▶ [WHAT YOU SHOULD DO]: The response must contain each line of the material that holds "Ending".

▶ [RECORDS PROVIDED]:
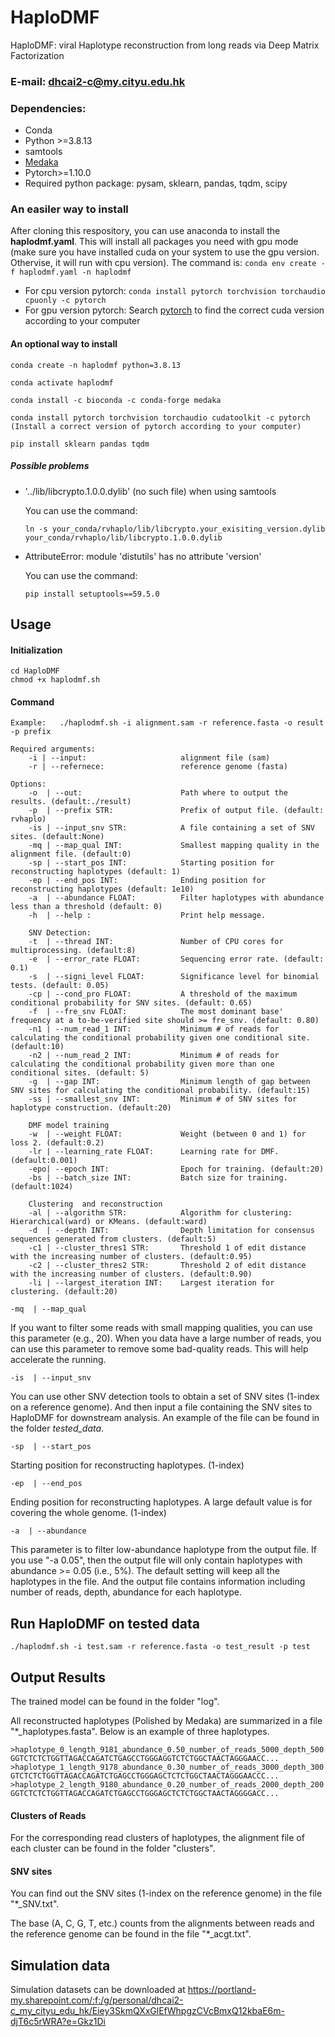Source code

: # HaploDMF
HaploDMF: viral Haplotype reconstruction from long reads via Deep Matrix Factorization


### E-mail: dhcai2-c@my.cityu.edu.hk

### Dependencies:
* Conda
* Python >=3.8.13
* samtools
* [Medaka](https://github.com/nanoporetech/medaka)
* Pytorch>=1.10.0
* Required python package: pysam, sklearn, pandas, tqdm, scipy

### An easiler way to install
After cloning this respository, you can use anaconda to install the **haplodmf.yaml**. This will install all packages you need with gpu mode (make sure you have installed cuda on your system to use the gpu version. Othervise, it will run with cpu version). The command is: `conda env create -f haplodmf.yaml -n haplodmf`

* For cpu version pytorch: `conda install pytorch torchvision torchaudio cpuonly -c pytorch`
* For gpu version pytorch: Search [pytorch](https://pytorch.org/) to find the correct cuda version according to your computer

#### An optional way to install
```
conda create -n haplodmf python=3.8.13

conda activate haplodmf

conda install -c bioconda -c conda-forge medaka

conda install pytorch torchvision torchaudio cudatoolkit -c pytorch  (Install a correct version of pytorch according to your computer)

pip install sklearn pandas tqdm
```

##### Possible problems
* '../lib/libcrypto.1.0.0.dylib' (no such file) when using samtools

  You can use the command:

  `ln -s your_conda/rvhaplo/lib/libcrypto.your_exisiting_version.dylib your_conda/rvhaplo/lib/libcrypto.1.0.0.dylib`

* AttributeError: module 'distutils' has no attribute 'version'

  You can use the command:

  `pip install setuptools==59.5.0`

## Usage
#### Initialization
`cd HaploDMF`<BR/>
`chmod +x haplodmf.sh`
#### Command
`Example:   ./haplodmf.sh -i alignment.sam -r reference.fasta -o result -p prefix`<BR/>

```
Required arguments:
    -i | --input:                     alignment file (sam)
    -r | --refernece:                 reference genome (fasta)

Options:
    -o  | --out:                      Path where to output the results. (default:./result)
    -p  | --prefix STR:               Prefix of output file. (default: rvhaplo)
    -is | --input_snv STR:            A file containing a set of SNV sites. (default:None)
    -mq | --map_qual INT:             Smallest mapping quality in the alignment file. (default:0) 
    -sp | --start_pos INT:            Starting position for reconstructing haplotypes (default: 1)
    -ep | --end_pos INT:              Ending position for reconstructing haplotypes (default: 1e10)
    -a  | --abundance FLOAT:          Filter haplotypes with abundance less than a threshold (default: 0)
    -h  | --help :                    Print help message.

    SNV Detection:
    -t  | --thread INT:               Number of CPU cores for multiprocessing. (default:8)
    -e  | --error_rate FLOAT:         Sequencing error rate. (default: 0.1)
    -s  | --signi_level FLOAT:        Significance level for binomial tests. (default: 0.05)
    -cp | --cond_pro FLOAT:           A threshold of the maximum conditional probability for SNV sites. (default: 0.65)
    -f  | --fre_snv FLOAT:            The most dominant base' frequency at a to-be-verified site should >= fre_snv. (default: 0.80)
    -n1 | --num_read_1 INT:           Minimum # of reads for calculating the conditional probability given one conditional site. (default:10)
    -n2 | --num_read_2 INT:           Minimum # of reads for calculating the conditional probability given more than one conditional sites. (default: 5)
    -g  | --gap INT:                  Minimum length of gap between SNV sites for calculating the conditional probability. (default:15)
    -ss | --smallest_snv INT:         Minimum # of SNV sites for haplotype construction. (default:20)

    DMF model training
    -w  | --weight FLOAT:             Weight (between 0 and 1) for loss 2. (default:0.2) 
    -lr | --learning_rate FLOAT:      Learning rate for DMF. (default:0.001) 
    -epo| --epoch INT:                Epoch for training. (default:20) 
    -bs | --batch_size INT:           Batch size for training. (default:1024) 

    Clustering  and reconstruction   
    -al | --algorithm STR:            Algorithm for clustering: Hierarchical(ward) or KMeans. (default:ward) 
    -d  | --depth INT:                Depth limitation for consensus sequences generated from clusters. (default:5) 
    -c1 | --cluster_thres1 STR:       Threshold 1 of edit distance with the increasing number of clusters. (default:0.95) 
    -c2 | --cluster_thres2 STR:       Threshold 2 of edit distance with the increasing number of clusters. (default:0.90) 
    -li | --largest_iteration INT:    Largest iteration for clustering. (default:20) 
```

`-mq  | --map_qual`

If you want to filter some reads with small mapping qualities, you can use this parameter (e.g., 20). When you data have a large number of reads, you can use this parameter to remove some bad-quality reads. This will help accelerate the running.

`-is  | --input_snv`

You can use other SNV detection tools to obtain a set of SNV sites (1-index on a reference genome). And then input a file containing the SNV sites to HaploDMF for downstream analysis. An example of the file can be found in the folder *tested_data*.


`-sp  | --start_pos`

Starting position for reconstructing haplotypes. (1-index)

`-ep  | --end_pos`

Ending position for reconstructing haplotypes. A large default value is for covering the whole genome. (1-index)

`-a  | --abundance `

This parameter is to filter low-abundance haplotype from the output file. If you use "-a 0.05", then the output file will only contain haplotypes with abundance >= 0.05 (i.e., 5%). The default setting will keep all the haplotypes in the file. And the output file contains information including number of reads, depth, abundance for each haplotype. 


## Run HaploDMF on tested data
`./haplodmf.sh -i test.sam -r reference.fasta -o test_result -p test`<BR/>

## Output Results
The trained model can be found in the folder "log".

All reconstructed haplotypes (Polished by Medaka) are summarized in a file "*_haplotypes.fasta". Below is an example of three haplotypes.

```
>haplotype_0_length_9181_abundance_0.50_number_of_reads_5000_depth_500
GGTCTCTCTGGTTAGACCAGATCTGAGCCTGGGAGGTCTCTGGCTAACTAGGGAACC...
>haplotype_1_length_9178_abundance_0.30_number_of_reads_3000_depth_300
GTCTCTCTGGTTAGACCAGATCTGAGCCTGGGAGCTCTCTGGCTAACTAGGGAACCC...
>haplotype_2_length_9180_abundance_0.20_number_of_reads_2000_depth_200
GGTCTCTCTGGTTAGACCAGATCTGAGCCTGGGAGCTCTCTGGCTAACTAGGGGACC...
```

#### Clusters of Reads
For the corresponding read clusters of haplotypes, the alignment file of each cluster can be found in the folder "clusters".

#### SNV sites
You can find out the SNV sites (1-index on the reference genome) in the file "*_SNV.txt".

The base (A, C, G, T, etc.) counts from the alignments between reads and the reference genome can be found in the file "*_acgt.txt".


## Simulation data
Simulation datasets can be downloaded at https://portland-my.sharepoint.com/:f:/g/personal/dhcai2-c_my_cityu_edu_hk/Eiey3SkmQXxGlEfWhpgzCVcBmxQ12kbaE6m-djT6c5rWRA?e=Gkz1Di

▶ [FINAL ANSWER]:
    -ep | --end_pos INT:              Ending position for reconstructing haplotypes (default: 1e10)
Ending position for reconstructing haplotypes. A large default value is for covering the whole genome. (1-index)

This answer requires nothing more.